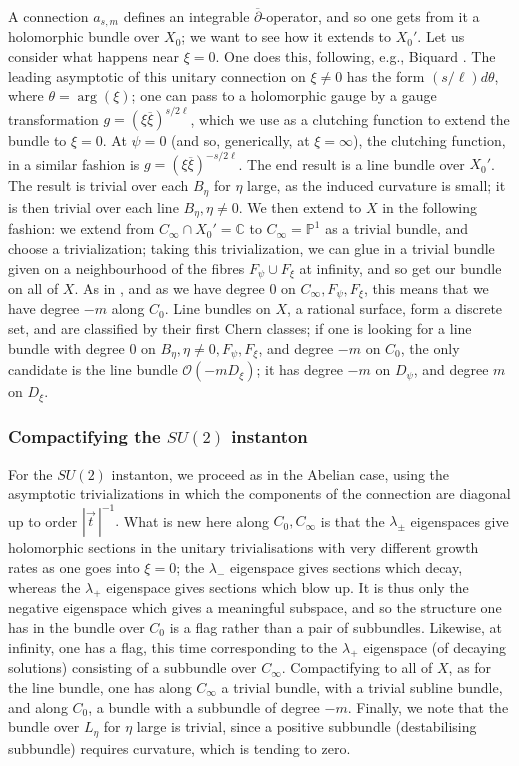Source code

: \documentclass[12pt]{article}
\theoremstyle{definition}
\theoremstyle{remark}
\numberwithin{theorem}{section}
\def\bC{{\mathbb {C}}}
\def\bP{{\mathbb {P}}}
\def\pO{{\mathcal O}}
\begin{document}
A  connection $ a_{s,m} $ defines an  integrable $\overline\partial$-operator, and so one gets from it a  holomorphic bundle over $X_0$; we want to see how it  extends to $X_0'$. Let us consider what happens near $\xi = 0$. One does this, following, e.g., Biquard \cite{Biquard97}. The leading asymptotic of this unitary connection on $\xi\neq 0$ has the form $(s/\ell) d\theta$, where $\theta = \arg(\xi)$; one can pass to a holomorphic gauge by a gauge transformation $g = (\xi\overline\xi)^{s/2\ell}$, which we use as a clutching function to extend the bundle to $\xi = 0$.  At $\psi = 0$ (and so, generically, at $\xi = \infty$), the clutching function, in a similar fashion is $g = (\xi\overline\xi)^{-s/2\ell}$. The end result is a   line bundle over $X_0'$. The result is trivial over each $B_\eta$ for $\eta$ large, as the induced curvature is small; it is  then trivial over each line $B_\eta,\eta\neq 0$.  We then extend to $X$ in the following fashion: we extend from $C_\infty\cap X_0' = \bC $ to $ C_\infty=\bP^1$ as a trivial bundle, and choose a trivialization; taking this trivialization, we can glue in a trivial bundle given on a neighbourhood of the fibres $F_\psi\cup F_\xi$ at infinity, and so get our bundle on all of $X$. As in \cite[Sec.~5]{Cherkis:2016gmo},   and as we have degree 0 on $C_\infty, F_\psi,F_\xi$, this means that we have degree $-m$ along $C_0$.
Line bundles on $X$, a rational surface, form a discrete set, and are classified by their first Chern classes; if one is looking for a line bundle with degree 0 on $B_\eta,\eta\neq 0 , F_\psi, F_\xi$, and degree $-m$ on $C_0$, the only candidate is the line bundle $\pO(-mD_\xi)$; it has degree $ -m$ on $D_\psi$, and degree $ m$ on $D_\xi$.

\subsubsection{Compactifying the $SU(2)$ instanton}

For the $SU(2)$ instanton, we proceed as in the Abelian case, using the asymptotic trivializations in which the  components of the connection are  diagonal up to order $|\vec{t}\,|^{-1}.$  What is new here along $C_0, C_\infty$ is that the $ \lambda_\pm$ eigenspaces give holomorphic sections in the unitary trivialisations with very different growth rates as one goes into $\xi = 0$; the $\lambda_-$ eigenspace gives sections which decay, whereas the $\lambda_+$ eigenspace gives sections which blow up. It is thus only the negative eigenspace  which gives a meaningful subspace, and so the structure one has in the bundle over $C_0$ is a flag rather than a pair of subbundles. Likewise, at infinity, one has a flag, this time corresponding to the $\lambda_+$ eigenspace (of decaying solutions) consisting of a subbundle   over $C_\infty$. Compactifying to all of $X$, as for the line bundle,  one has along $C_\infty$ a trivial bundle, with a trivial subline bundle, and along $C_0$, a bundle with a subbundle of degree $-m$. Finally, we note that the bundle over $L_\eta$ for $\eta$ large is trivial, since a positive subbundle (destabilising subbundle) requires curvature, which is tending to zero.
\end{document}
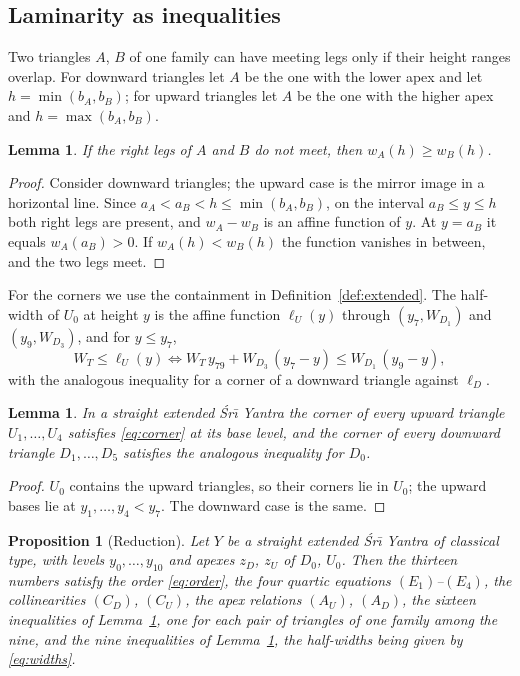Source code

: \documentclass[11pt,a4paper]{article}
\newtheorem{proposition}[theorem]{Proposition}
\newtheorem{lemma}[theorem]{Lemma}
\theoremstyle{definition}
\theoremstyle{remark}
\newcommand{\Sri}{\'Sr\={\i}}
\newcommand{\yy}[2]{y_{#1#2}}
\begin{document}
\subsection{Laminarity as inequalities}

Two triangles $A$, $B$ of one family can have meeting legs only if their height ranges overlap. For
downward triangles let $A$ be the one with the lower apex and let $h = \min(b_A, b_B)$; for upward
triangles let $A$ be the one with the higher apex and $h = \max(b_A, b_B)$.

\begin{lemma}\label{lem:nc}
If the right legs of $A$ and $B$ do not meet, then $w_A(h) \ge w_B(h)$.
\end{lemma}

\begin{proof}
Consider downward triangles; the upward case is the mirror image in a horizontal line. Since
$a_A < a_B < h \le \min(b_A, b_B)$, on the interval $a_B \le y \le h$ both right legs are present, and
$w_A - w_B$ is an affine function of $y$. At $y = a_B$ it equals $w_A(a_B) > 0$. If $w_A(h) < w_B(h)$ the
function vanishes in between, and the two legs meet.
\end{proof}

For the corners we use the containment in Definition~\ref{def:extended}. The half-width of $U_0$ at height
$y$ is the affine function $\ell_U(y)$ through $(y_7, W_{D_1})$ and $(y_9, W_{D_3})$, and for $y \le y_7$,
\begin{equation}\label{eq:corner}
W_T \le \ell_U(y) \iff W_T\,\yy79 + W_{D_3}\,(y_7 - y) \le W_{D_1}\,(y_9 - y),
\end{equation}
with the analogous inequality for a corner of a downward triangle against $\ell_D$.

\begin{lemma}\label{lem:corners}
In a straight extended \Sri{} Yantra the corner of every upward triangle $U_1, \dots, U_4$ satisfies
\eqref{eq:corner} at its base level, and the corner of every downward triangle $D_1,\dots,D_5$ satisfies
the analogous inequality for $D_0$.
\end{lemma}

\begin{proof}
$U_0$ contains the upward triangles, so their corners lie in $U_0$; the upward bases lie at
$y_1, \dots, y_4 < y_7$. The downward case is the same.
\end{proof}

\begin{proposition}[Reduction]\label{prop:reduction}
Let $Y$ be a straight extended \Sri{} Yantra of classical type, with levels $y_0, \dots, y_{10}$ and
apexes $z_D$, $z_U$ of $D_0$, $U_0$. Then the thirteen numbers satisfy the order \eqref{eq:order}, the four
quartic equations $(E_1)$--$(E_4)$, the collinearities $(C_D)$, $(C_U)$, the apex relations $(A_U)$,
$(A_D)$, the sixteen inequalities of Lemma~\ref{lem:nc}, one for each pair of triangles of one family among
the nine, and the nine inequalities of Lemma~\ref{lem:corners}, the half-widths being given by
\eqref{eq:widths}.
\end{proposition}
\end{document}
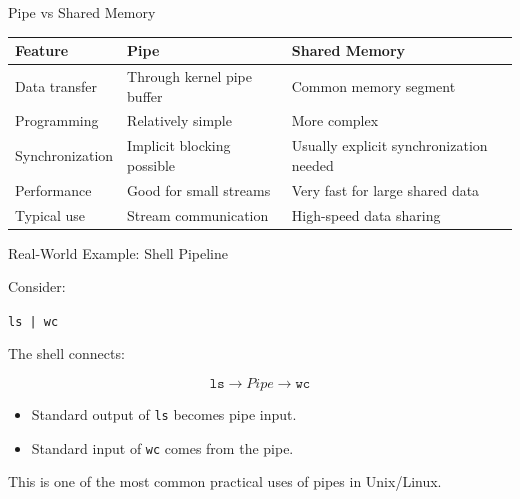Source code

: \documentclass[aspectratio=169]{beamer}
\begin{document}
\begin{frame}{Pipe vs Shared Memory}

\begin{center}
\begin{tabular}{|p{3.5cm}|p{4cm}|p{4cm}|}
\hline
\textbf{Feature} &
\textbf{Pipe} &
\textbf{Shared Memory}
\\
\hline

Data transfer &
Through kernel pipe buffer &
Common memory segment
\\
\hline

Programming &
Relatively simple &
More complex
\\
\hline

Synchronization &
Implicit blocking possible &
Usually explicit synchronization needed
\\
\hline

Performance &
Good for small streams &
Very fast for large shared data
\\
\hline

Typical use &
Stream communication &
High-speed data sharing
\\
\hline

\end{tabular}
\end{center}

\end{frame}

\begin{frame}{Real-World Example: Shell Pipeline}

Consider:

\begin{center}
\Large
\texttt{ls | wc}
\end{center}

The shell connects:

\[
\texttt{ls}
\rightarrow
Pipe
\rightarrow
\texttt{wc}
\]

\begin{itemize}
    \item Standard output of \texttt{ls} becomes pipe input.
    \item Standard input of \texttt{wc} comes from the pipe.
\end{itemize}

This is one of the most common practical uses of pipes in Unix/Linux.

\end{frame}
\end{document}
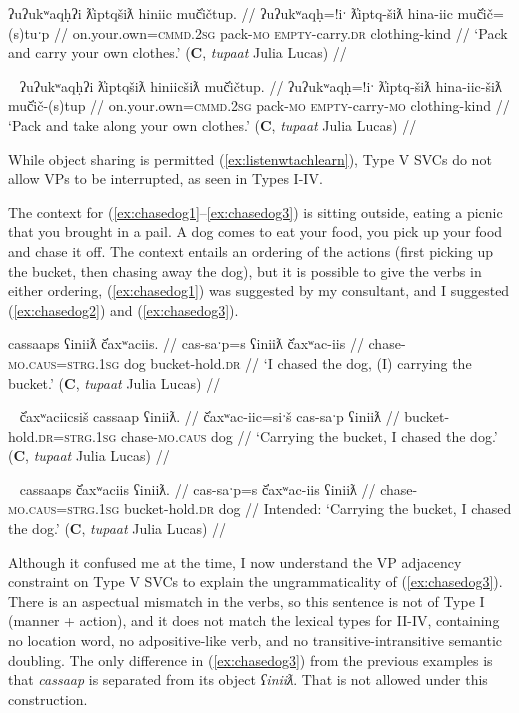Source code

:\ex \label{ex:packandcarry}
\begingl
\glpreamble ʔuʔukʷaqḥʔi ƛ̓iptqšiƛ hiniic muč̓ičtup. //
\gla ʔuʔukʷaqḥ=!iˑ ƛ̓iptq-šiƛ hina-iic muč̓ič=(s)tuˑp //
\glb on.your.own=\textsc{cmmd.2sg} pack-\textsc{mo} \textsc{empty}-carry.\textsc{dr} clothing-kind //
\glft `Pack and carry your own clothes.' (\textbf{C}, \textit{tupaat} Julia Lucas) //
\endgl
\xe

\ex~ \label{ex:packandtake}
\begingl
\glpreamble ʔuʔukʷaqḥʔi ƛ̓iptqšiƛ hiniicšiƛ muč̓ičtup. //
\gla ʔuʔukʷaqḥ=!iˑ ƛ̓iptq-šiƛ hina-iic-šiƛ muč̓ič-(s)tup //
\glb on.your.own=\textsc{cmmd.2sg} pack-\textsc{mo} \textsc{empty}-carry-\textsc{mo} clothing-kind //
\glft `Pack and take along your own clothes.' (\textbf{C}, \textit{tupaat} Julia Lucas) //
\endgl
\xe

While object sharing is permitted (\ref{ex:listenwtachlearn}), Type V SVCs do not allow VPs to be interrupted, as seen in Types I-IV.

The context for (\ref{ex:chasedog1}--\ref{ex:chasedog3}) is sitting outside, eating a picnic that you brought in a pail. A dog comes to eat your food, you pick up your food and chase it off. The context entails an ordering of the actions (first picking up the bucket, then chasing away the dog), but it is possible to give the verbs in either ordering, (\ref{ex:chasedog1}) was suggested by my consultant, and I suggested (\ref{ex:chasedog2}) and (\ref{ex:chasedog3}). 

\ex \label{ex:chasedog1}
\begingl
\glpreamble cassaaps ʕiniiƛ č̓axʷaciis. //
\gla cas-saˑp=s ʕiniiƛ č̓axʷac-iis //
\glb chase-\textsc{mo.caus}=\textsc{strg.1sg} dog bucket-hold.\textsc{dr} //
\glft `I chased the dog, (I) carrying the bucket.' (\textbf{C}, \textit{tupaat} Julia Lucas) //
\endgl
\xe

\ex~ \label{ex:chasedog2}
\begingl
\glpreamble č̓axʷaciicsiš cassaap ʕiniiƛ. //
\gla č̓axʷac-iic=siˑš cas-saˑp ʕiniiƛ //
\glb bucket-hold.\textsc{dr}=\textsc{strg.1sg} chase-\textsc{mo.caus} dog //
\glft `Carrying the bucket, I chased the dog.' (\textbf{C}, \textit{tupaat} Julia Lucas) //
\endgl
\xe

\ex~ \label{ex:chasedog3}
\begingl
\glpreamble *cassaaps č̓axʷaciis ʕiniiƛ. //
\gla cas-saˑp=s č̓axʷac-iis ʕiniiƛ //
\glb chase-\textsc{mo.caus}=\textsc{strg.1sg} bucket-hold.\textsc{dr} dog //
\glft Intended: `Carrying the bucket, I chased the dog.' (\textbf{C}, \textit{tupaat} Julia Lucas) //
\endgl
\xe

Although it confused me at the time, I now understand the VP adjacency constraint on Type V SVCs to explain the ungrammaticality of (\ref{ex:chasedog3}). There is an aspectual mismatch in the verbs, so this sentence is not of Type I (manner + action), and it does not match the lexical types for II-IV, containing no location word, no adpositive-like verb, and no transitive-intransitive semantic doubling. The only difference in (\ref{ex:chasedog3}) from the previous examples is that \textit{cassaap} is separated from its object \textit{ʕiniiƛ}. That is not allowed under this construction.

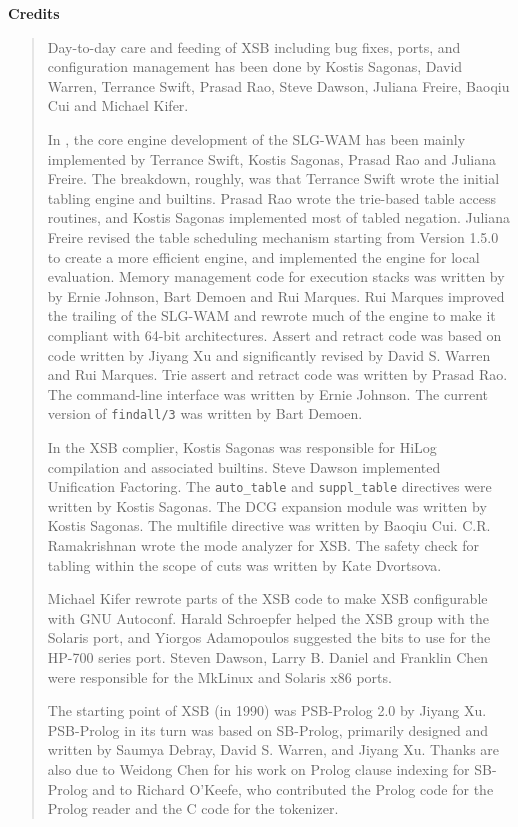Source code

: 
\begin{center}
{\bf {\Large 
		Credits
}}
\end{center}


\begin{quote}
Day-to-day care and feeding of XSB including bug fixes, ports, and
configuration management has been done by Kostis Sagonas, David
Warren, Terrance Swift, Prasad Rao, Steve Dawson, Juliana Freire, 
Baoqiu Cui and Michael Kifer.

In \version, the core engine development of the SLG-WAM has
been mainly implemented by Terrance Swift, Kostis Sagonas, Prasad Rao
and Juliana Freire.  The breakdown, roughly, was that Terrance Swift
wrote the initial tabling engine and builtins.  Prasad Rao wrote the
trie-based table access routines, and Kostis Sagonas implemented most
of tabled negation.  Juliana Freire revised the table scheduling
mechanism starting from Version 1.5.0 to create a more efficient
engine, and implemented the engine for local evaluation.  Memory
management code for execution stacks was written by by Ernie Johnson,
Bart Demoen and Rui Marques.  Rui Marques improved the trailing of the
SLG-WAM and rewrote much of the engine to make it compliant with
64-bit architectures.  Assert and retract code was based on code
written by Jiyang Xu and significantly revised by David S. Warren and
Rui Marques.  Trie assert and retract code was written by Prasad Rao.
The command-line interface was written by Ernie Johnson.  The current
version of {\tt findall/3} was written by Bart Demoen.

In the XSB complier, Kostis Sagonas was responsible for HiLog
compilation and associated builtins.  Steve Dawson implemented
Unification Factoring.  The {\tt auto\_table} and {\tt suppl\_table}
directives were written by Kostis Sagonas.  The DCG expansion module
was written by Kostis Sagonas.  The multifile directive was written by
Baoqiu Cui.  C.R. Ramakrishnan wrote the mode analyzer for XSB.  The
safety check for tabling within the scope of cuts was written by Kate
Dvortsova.

Michael Kifer rewrote parts of the XSB code to make XSB configurable with
GNU Autoconf.  Harald Schroepfer helped the XSB group with the Solaris
port, and Yiorgos Adamopoulos suggested the bits to use for the HP-700
series port.  Steven Dawson, Larry B. Daniel and Franklin Chen were
responsible for the MkLinux and Solaris x86 ports.

The starting point of XSB (in 1990) was PSB-Prolog 2.0 by Jiyang Xu.
PSB-Prolog in its turn was based on SB-Prolog, primarily designed and
written by Saumya Debray, David S. Warren, and Jiyang Xu.  Thanks are
also due to Weidong Chen for his work on Prolog clause indexing for
SB-Prolog and to Richard O'Keefe, who contributed the Prolog code for
the Prolog reader and the C code for the tokenizer.  

\end{quote}

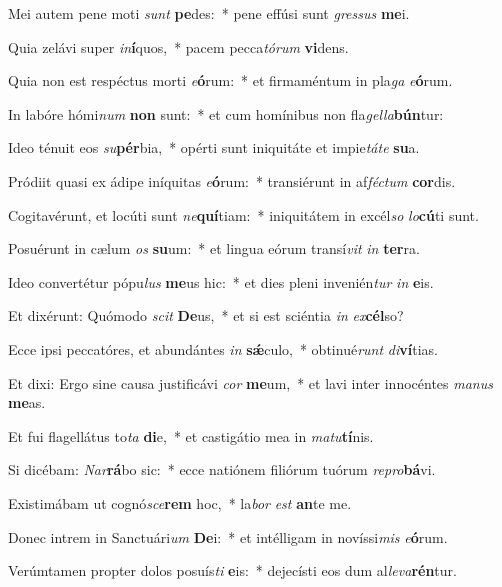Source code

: \item Mei autem pene moti \textit{sunt} \textbf{pe}des:~* pene effúsi sunt \textit{gres}\textit{sus} \textbf{me}i.
\item Quia zelávi super \textit{in}\textbf{í}quos,~* pacem pecca\textit{tó}\textit{rum} \textbf{vi}dens.
\item Quia non est respéctus morti \textit{e}\textbf{ó}rum:~* et firmaméntum in pla\textit{ga} \textit{e}\textbf{ó}rum.
\item In labóre hómi\textit{num} \textbf{non} sunt:~* et cum homínibus non fla\textit{gel}\textit{la}\textbf{bún}tur:
\item Ideo ténuit eos \textit{su}\textbf{pér}bia,~* opérti sunt iniquitáte et impie\textit{tá}\textit{te} \textbf{su}a.
\item Pródiit quasi ex ádipe iníquitas \textit{e}\textbf{ó}rum:~* transiérunt in af\textit{féc}\textit{tum} \textbf{cor}dis.
\item Cogitavérunt, et locúti sunt \textit{ne}\textbf{quí}tiam:~* iniquitátem in excél\textit{so} \textit{lo}\textbf{cú}ti sunt.
\item Posuérunt in cælum \textit{os} \textbf{su}um:~* et lingua eórum transí\textit{vit} \textit{in} \textbf{ter}ra.
\item Ideo convertétur pópu\textit{lus} \textbf{me}us hic:~* et dies pleni invenién\textit{tur} \textit{in} \textbf{e}is.
\item Et dixérunt: Quómodo \textit{scit} \textbf{De}us,~* et si est sciéntia \textit{in} \textit{ex}\textbf{cél}so?
\item Ecce ipsi peccatóres, et abundántes \textit{in} \textbf{sǽ}culo,~* obtinué\textit{runt} \textit{di}\textbf{ví}tias.
\item Et dixi: Ergo sine causa justificávi \textit{cor} \textbf{me}um,~* et lavi inter innocéntes \textit{ma}\textit{nus} \textbf{me}as.
\item Et fui flagellátus to\textit{ta} \textbf{di}e,~* et castigátio mea in \textit{ma}\textit{tu}\textbf{tí}nis.
\item Si dicébam: \textit{Nar}\textbf{rá}bo sic:~* ecce natiónem filiórum tuórum \textit{re}\textit{pro}\textbf{bá}vi.
\item Existimábam ut cognó\textit{sce}\textbf{rem} hoc,~* la\textit{bor} \textit{est} \textbf{an}te me.
\item Donec intrem in Sanctuári\textit{um} \textbf{De}i:~* et intélligam in novíssi\textit{mis} \textit{e}\textbf{ó}rum.
\item Verúmtamen propter dolos posuís\textit{ti} \textbf{e}is:~* dejecísti eos dum al\textit{le}\textit{va}\textbf{rén}tur.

*Task prompt*. Every line in the records above that has "starting" counts once. Give the total and nothing else.

*Solution below*. 2